╭──

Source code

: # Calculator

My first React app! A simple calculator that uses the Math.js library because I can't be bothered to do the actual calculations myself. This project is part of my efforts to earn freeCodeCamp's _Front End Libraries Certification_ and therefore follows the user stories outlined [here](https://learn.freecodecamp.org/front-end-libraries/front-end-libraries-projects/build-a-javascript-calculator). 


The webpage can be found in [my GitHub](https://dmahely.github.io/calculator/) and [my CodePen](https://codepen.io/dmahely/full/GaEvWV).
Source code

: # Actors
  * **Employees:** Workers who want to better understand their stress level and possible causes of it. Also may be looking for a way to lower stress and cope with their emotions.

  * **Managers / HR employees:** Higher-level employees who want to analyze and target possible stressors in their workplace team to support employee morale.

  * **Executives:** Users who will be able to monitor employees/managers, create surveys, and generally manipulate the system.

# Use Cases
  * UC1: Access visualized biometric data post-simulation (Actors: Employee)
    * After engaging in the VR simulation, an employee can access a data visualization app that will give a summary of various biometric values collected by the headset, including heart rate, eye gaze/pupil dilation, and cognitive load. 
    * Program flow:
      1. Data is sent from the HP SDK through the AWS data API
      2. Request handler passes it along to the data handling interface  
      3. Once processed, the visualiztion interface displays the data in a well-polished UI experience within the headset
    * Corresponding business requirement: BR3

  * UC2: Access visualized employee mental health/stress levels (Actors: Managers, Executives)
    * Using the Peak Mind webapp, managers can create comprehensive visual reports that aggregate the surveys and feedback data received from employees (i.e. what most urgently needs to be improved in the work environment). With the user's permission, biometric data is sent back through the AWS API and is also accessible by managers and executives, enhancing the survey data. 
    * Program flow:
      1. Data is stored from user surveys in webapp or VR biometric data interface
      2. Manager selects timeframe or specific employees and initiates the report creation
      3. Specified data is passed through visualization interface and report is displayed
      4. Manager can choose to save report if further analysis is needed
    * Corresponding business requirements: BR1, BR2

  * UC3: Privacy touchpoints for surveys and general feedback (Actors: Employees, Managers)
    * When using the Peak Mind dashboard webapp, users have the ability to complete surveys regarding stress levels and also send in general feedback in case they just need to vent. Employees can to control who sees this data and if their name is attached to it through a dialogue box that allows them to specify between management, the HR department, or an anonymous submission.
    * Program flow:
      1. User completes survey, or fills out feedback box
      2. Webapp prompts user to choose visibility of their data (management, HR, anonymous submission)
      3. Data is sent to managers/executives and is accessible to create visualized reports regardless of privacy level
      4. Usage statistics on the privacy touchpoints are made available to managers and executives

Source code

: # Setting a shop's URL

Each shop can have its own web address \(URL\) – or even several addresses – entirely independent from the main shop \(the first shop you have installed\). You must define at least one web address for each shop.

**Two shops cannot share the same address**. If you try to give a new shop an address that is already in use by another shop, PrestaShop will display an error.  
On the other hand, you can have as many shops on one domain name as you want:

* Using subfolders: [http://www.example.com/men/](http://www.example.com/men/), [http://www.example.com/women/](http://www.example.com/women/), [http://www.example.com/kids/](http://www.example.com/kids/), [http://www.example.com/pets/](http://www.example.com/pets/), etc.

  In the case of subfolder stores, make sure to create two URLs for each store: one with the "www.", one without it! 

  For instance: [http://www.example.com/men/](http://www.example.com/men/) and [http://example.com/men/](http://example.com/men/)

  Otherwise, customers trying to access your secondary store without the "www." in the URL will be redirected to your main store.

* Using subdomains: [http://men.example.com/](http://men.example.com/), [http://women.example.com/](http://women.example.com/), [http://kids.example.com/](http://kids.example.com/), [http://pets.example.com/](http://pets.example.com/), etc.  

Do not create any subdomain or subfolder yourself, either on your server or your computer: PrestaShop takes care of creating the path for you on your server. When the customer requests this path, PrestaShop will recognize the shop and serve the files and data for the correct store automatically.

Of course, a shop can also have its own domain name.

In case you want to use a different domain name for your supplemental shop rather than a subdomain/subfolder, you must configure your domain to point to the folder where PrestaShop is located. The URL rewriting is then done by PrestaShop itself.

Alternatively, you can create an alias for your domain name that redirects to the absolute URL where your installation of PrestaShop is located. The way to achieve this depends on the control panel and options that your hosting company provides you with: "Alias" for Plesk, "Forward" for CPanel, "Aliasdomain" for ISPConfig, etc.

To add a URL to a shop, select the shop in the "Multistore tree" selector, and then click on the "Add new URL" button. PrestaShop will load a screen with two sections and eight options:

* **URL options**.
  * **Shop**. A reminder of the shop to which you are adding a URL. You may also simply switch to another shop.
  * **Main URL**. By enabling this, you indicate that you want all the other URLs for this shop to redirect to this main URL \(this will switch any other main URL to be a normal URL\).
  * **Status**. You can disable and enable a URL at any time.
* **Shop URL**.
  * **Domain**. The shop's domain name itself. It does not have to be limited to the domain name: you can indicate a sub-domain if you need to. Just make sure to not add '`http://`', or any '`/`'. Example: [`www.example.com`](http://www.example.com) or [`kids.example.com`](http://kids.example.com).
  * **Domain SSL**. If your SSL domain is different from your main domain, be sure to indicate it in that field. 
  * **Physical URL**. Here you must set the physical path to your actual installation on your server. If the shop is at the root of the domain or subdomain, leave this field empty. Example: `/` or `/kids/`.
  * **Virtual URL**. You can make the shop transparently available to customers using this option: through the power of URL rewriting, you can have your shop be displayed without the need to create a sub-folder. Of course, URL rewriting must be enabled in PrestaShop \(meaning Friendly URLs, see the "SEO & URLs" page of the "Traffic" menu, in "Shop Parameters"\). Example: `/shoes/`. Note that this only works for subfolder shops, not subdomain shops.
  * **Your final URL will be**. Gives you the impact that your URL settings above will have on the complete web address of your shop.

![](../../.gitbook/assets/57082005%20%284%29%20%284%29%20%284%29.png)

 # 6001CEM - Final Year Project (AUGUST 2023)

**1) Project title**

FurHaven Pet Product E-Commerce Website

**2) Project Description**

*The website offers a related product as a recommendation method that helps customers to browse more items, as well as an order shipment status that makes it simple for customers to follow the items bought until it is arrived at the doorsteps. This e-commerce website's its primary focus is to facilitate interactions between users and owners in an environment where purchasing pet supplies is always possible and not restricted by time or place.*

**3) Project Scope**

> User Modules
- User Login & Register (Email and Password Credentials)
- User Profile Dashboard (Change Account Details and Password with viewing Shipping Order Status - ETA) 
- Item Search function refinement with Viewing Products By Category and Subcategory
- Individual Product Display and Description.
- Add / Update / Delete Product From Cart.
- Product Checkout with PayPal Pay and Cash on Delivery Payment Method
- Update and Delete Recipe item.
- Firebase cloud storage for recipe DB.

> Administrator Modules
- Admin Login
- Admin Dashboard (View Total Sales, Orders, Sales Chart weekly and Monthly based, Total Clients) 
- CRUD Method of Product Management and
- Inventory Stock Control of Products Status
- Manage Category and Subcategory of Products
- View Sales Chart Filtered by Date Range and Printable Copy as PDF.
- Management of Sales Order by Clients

╰──

# PROMPT
If a line in the material above holds "Update", copy it.

# ANSWER TO THE EXERCISE
- Add / Update / Delete Product From Cart.
- Update and Delete Recipe item.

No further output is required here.